**Assigned task**
Could you print every entry below exactly as given?

**Dataset entries**
____

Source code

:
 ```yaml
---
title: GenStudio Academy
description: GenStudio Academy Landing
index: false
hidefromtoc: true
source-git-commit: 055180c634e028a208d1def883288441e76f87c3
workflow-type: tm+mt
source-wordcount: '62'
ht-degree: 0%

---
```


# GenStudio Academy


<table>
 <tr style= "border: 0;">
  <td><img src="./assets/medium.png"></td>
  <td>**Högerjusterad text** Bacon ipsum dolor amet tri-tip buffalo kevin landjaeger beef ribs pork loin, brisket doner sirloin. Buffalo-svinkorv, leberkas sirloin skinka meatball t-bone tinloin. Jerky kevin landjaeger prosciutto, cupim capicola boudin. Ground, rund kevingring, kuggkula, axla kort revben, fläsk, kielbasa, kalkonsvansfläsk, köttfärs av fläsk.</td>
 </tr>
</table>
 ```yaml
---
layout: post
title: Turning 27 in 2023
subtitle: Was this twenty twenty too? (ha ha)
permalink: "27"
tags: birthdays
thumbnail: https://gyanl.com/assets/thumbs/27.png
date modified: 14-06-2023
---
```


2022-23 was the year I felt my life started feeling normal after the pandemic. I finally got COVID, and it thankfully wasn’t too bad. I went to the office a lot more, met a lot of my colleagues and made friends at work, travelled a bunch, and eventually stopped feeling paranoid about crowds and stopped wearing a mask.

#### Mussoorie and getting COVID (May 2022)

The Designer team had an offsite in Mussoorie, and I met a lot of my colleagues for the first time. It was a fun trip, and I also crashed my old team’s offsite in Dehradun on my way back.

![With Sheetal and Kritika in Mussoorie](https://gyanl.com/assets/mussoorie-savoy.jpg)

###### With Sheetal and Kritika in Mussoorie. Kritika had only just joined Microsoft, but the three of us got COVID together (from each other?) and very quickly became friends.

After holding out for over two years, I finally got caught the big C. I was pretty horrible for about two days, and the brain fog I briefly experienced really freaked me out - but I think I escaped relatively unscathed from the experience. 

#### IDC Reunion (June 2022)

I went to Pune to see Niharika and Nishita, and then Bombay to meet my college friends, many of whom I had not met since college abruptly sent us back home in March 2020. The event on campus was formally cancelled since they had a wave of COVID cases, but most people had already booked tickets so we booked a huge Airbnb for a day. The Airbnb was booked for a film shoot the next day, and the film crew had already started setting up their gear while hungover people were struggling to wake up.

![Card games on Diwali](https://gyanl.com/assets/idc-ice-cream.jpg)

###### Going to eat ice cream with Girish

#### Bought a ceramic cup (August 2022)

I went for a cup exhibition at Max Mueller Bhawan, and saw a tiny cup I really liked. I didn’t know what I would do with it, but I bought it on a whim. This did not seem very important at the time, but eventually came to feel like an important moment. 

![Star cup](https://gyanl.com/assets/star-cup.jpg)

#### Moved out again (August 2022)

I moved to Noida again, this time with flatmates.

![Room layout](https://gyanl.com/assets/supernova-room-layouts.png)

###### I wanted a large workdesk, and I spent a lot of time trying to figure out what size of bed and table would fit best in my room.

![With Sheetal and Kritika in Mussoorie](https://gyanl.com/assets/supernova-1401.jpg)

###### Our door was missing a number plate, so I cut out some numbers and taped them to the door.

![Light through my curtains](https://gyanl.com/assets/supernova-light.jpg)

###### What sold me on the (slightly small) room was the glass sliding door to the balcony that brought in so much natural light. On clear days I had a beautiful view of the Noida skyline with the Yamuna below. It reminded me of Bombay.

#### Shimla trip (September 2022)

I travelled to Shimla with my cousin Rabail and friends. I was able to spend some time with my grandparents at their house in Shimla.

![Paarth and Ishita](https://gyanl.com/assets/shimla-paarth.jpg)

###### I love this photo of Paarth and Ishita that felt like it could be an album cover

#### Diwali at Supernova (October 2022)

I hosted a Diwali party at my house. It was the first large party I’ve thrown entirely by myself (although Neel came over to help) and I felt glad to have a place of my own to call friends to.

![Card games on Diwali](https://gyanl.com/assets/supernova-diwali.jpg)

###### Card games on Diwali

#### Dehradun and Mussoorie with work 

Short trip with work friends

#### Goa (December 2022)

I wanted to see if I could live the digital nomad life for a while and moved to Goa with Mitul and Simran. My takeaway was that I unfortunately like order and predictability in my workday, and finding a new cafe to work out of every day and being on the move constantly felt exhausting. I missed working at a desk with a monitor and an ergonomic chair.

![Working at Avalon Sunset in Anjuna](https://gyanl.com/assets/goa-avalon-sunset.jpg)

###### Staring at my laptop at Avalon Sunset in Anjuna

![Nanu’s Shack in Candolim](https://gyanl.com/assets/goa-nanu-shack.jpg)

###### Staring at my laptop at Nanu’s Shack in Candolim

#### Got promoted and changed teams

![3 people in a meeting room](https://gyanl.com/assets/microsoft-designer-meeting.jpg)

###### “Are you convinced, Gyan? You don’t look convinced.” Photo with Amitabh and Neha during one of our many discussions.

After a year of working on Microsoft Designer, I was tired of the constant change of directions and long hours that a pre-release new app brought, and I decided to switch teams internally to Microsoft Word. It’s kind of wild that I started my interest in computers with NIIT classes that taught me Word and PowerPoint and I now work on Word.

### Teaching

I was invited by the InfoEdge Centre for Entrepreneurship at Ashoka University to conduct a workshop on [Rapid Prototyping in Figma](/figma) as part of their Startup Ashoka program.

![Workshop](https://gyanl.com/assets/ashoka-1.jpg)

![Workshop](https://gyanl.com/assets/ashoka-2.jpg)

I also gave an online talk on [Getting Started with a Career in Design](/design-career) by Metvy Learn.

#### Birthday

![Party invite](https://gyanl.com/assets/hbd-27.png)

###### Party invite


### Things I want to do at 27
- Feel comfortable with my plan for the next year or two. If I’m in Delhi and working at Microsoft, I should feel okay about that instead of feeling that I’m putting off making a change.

____

**Written answer**
Source code

:
 ```yaml
---
title: GenStudio Academy
description: GenStudio Academy Landing
index: false
hidefromtoc: true
source-git-commit: 055180c634e028a208d1def883288441e76f87c3
workflow-type: tm+mt
source-wordcount: '62'
ht-degree: 0%

---
```


# GenStudio Academy


<table>
 <tr style= "border: 0;">
  <td><img src="./assets/medium.png"></td>
  <td>**Högerjusterad text** Bacon ipsum dolor amet tri-tip buffalo kevin landjaeger beef ribs pork loin, brisket doner sirloin. Buffalo-svinkorv, leberkas sirloin skinka meatball t-bone tinloin. Jerky kevin landjaeger prosciutto, cupim capicola boudin. Ground, rund kevingring, kuggkula, axla kort revben, fläsk, kielbasa, kalkonsvansfläsk, köttfärs av fläsk.</td>
 </tr>
</table>
 ```yaml
---
layout: post
title: Turning 27 in 2023
subtitle: Was this twenty twenty too? (ha ha)
permalink: "27"
tags: birthdays
thumbnail: https://gyanl.com/assets/thumbs/27.png
date modified: 14-06-2023
---
```


2022-23 was the year I felt my life started feeling normal after the pandemic. I finally got COVID, and it thankfully wasn’t too bad. I went to the office a lot more, met a lot of my colleagues and made friends at work, travelled a bunch, and eventually stopped feeling paranoid about crowds and stopped wearing a mask.

#### Mussoorie and getting COVID (May 2022)

The Designer team had an offsite in Mussoorie, and I met a lot of my colleagues for the first time. It was a fun trip, and I also crashed my old team’s offsite in Dehradun on my way back.

![With Sheetal and Kritika in Mussoorie](https://gyanl.com/assets/mussoorie-savoy.jpg)

###### With Sheetal and Kritika in Mussoorie. Kritika had only just joined Microsoft, but the three of us got COVID together (from each other?) and very quickly became friends.

After holding out for over two years, I finally got caught the big C. I was pretty horrible for about two days, and the brain fog I briefly experienced really freaked me out - but I think I escaped relatively unscathed from the experience. 

#### IDC Reunion (June 2022)

I went to Pune to see Niharika and Nishita, and then Bombay to meet my college friends, many of whom I had not met since college abruptly sent us back home in March 2020. The event on campus was formally cancelled since they had a wave of COVID cases, but most people had already booked tickets so we booked a huge Airbnb for a day. The Airbnb was booked for a film shoot the next day, and the film crew had already started setting up their gear while hungover people were struggling to wake up.

![Card games on Diwali](https://gyanl.com/assets/idc-ice-cream.jpg)

###### Going to eat ice cream with Girish

#### Bought a ceramic cup (August 2022)

I went for a cup exhibition at Max Mueller Bhawan, and saw a tiny cup I really liked. I didn’t know what I would do with it, but I bought it on a whim. This did not seem very important at the time, but eventually came to feel like an important moment. 

![Star cup](https://gyanl.com/assets/star-cup.jpg)

#### Moved out again (August 2022)

I moved to Noida again, this time with flatmates.

![Room layout](https://gyanl.com/assets/supernova-room-layouts.png)

###### I wanted a large workdesk, and I spent a lot of time trying to figure out what size of bed and table would fit best in my room.

![With Sheetal and Kritika in Mussoorie](https://gyanl.com/assets/supernova-1401.jpg)

###### Our door was missing a number plate, so I cut out some numbers and taped them to the door.

![Light through my curtains](https://gyanl.com/assets/supernova-light.jpg)

###### What sold me on the (slightly small) room was the glass sliding door to the balcony that brought in so much natural light. On clear days I had a beautiful view of the Noida skyline with the Yamuna below. It reminded me of Bombay.

#### Shimla trip (September 2022)

I travelled to Shimla with my cousin Rabail and friends. I was able to spend some time with my grandparents at their house in Shimla.

![Paarth and Ishita](https://gyanl.com/assets/shimla-paarth.jpg)

###### I love this photo of Paarth and Ishita that felt like it could be an album cover

#### Diwali at Supernova (October 2022)

I hosted a Diwali party at my house. It was the first large party I’ve thrown entirely by myself (although Neel came over to help) and I felt glad to have a place of my own to call friends to.

![Card games on Diwali](https://gyanl.com/assets/supernova-diwali.jpg)

###### Card games on Diwali

#### Dehradun and Mussoorie with work 

Short trip with work friends

#### Goa (December 2022)

I wanted to see if I could live the digital nomad life for a while and moved to Goa with Mitul and Simran. My takeaway was that I unfortunately like order and predictability in my workday, and finding a new cafe to work out of every day and being on the move constantly felt exhausting. I missed working at a desk with a monitor and an ergonomic chair.

![Working at Avalon Sunset in Anjuna](https://gyanl.com/assets/goa-avalon-sunset.jpg)

###### Staring at my laptop at Avalon Sunset in Anjuna

![Nanu’s Shack in Candolim](https://gyanl.com/assets/goa-nanu-shack.jpg)

###### Staring at my laptop at Nanu’s Shack in Candolim

#### Got promoted and changed teams

![3 people in a meeting room](https://gyanl.com/assets/microsoft-designer-meeting.jpg)

###### “Are you convinced, Gyan? You don’t look convinced.” Photo with Amitabh and Neha during one of our many discussions.

After a year of working on Microsoft Designer, I was tired of the constant change of directions and long hours that a pre-release new app brought, and I decided to switch teams internally to Microsoft Word. It’s kind of wild that I started my interest in computers with NIIT classes that taught me Word and PowerPoint and I now work on Word.

### Teaching

I was invited by the InfoEdge Centre for Entrepreneurship at Ashoka University to conduct a workshop on [Rapid Prototyping in Figma](/figma) as part of their Startup Ashoka program.

![Workshop](https://gyanl.com/assets/ashoka-1.jpg)

![Workshop](https://gyanl.com/assets/ashoka-2.jpg)

I also gave an online talk on [Getting Started with a Career in Design](/design-career) by Metvy Learn.

#### Birthday

![Party invite](https://gyanl.com/assets/hbd-27.png)

###### Party invite


### Things I want to do at 27
- Feel comfortable with my plan for the next year or two. If I’m in Delhi and working at Microsoft, I should feel okay about that instead of feeling that I’m putting off making a change.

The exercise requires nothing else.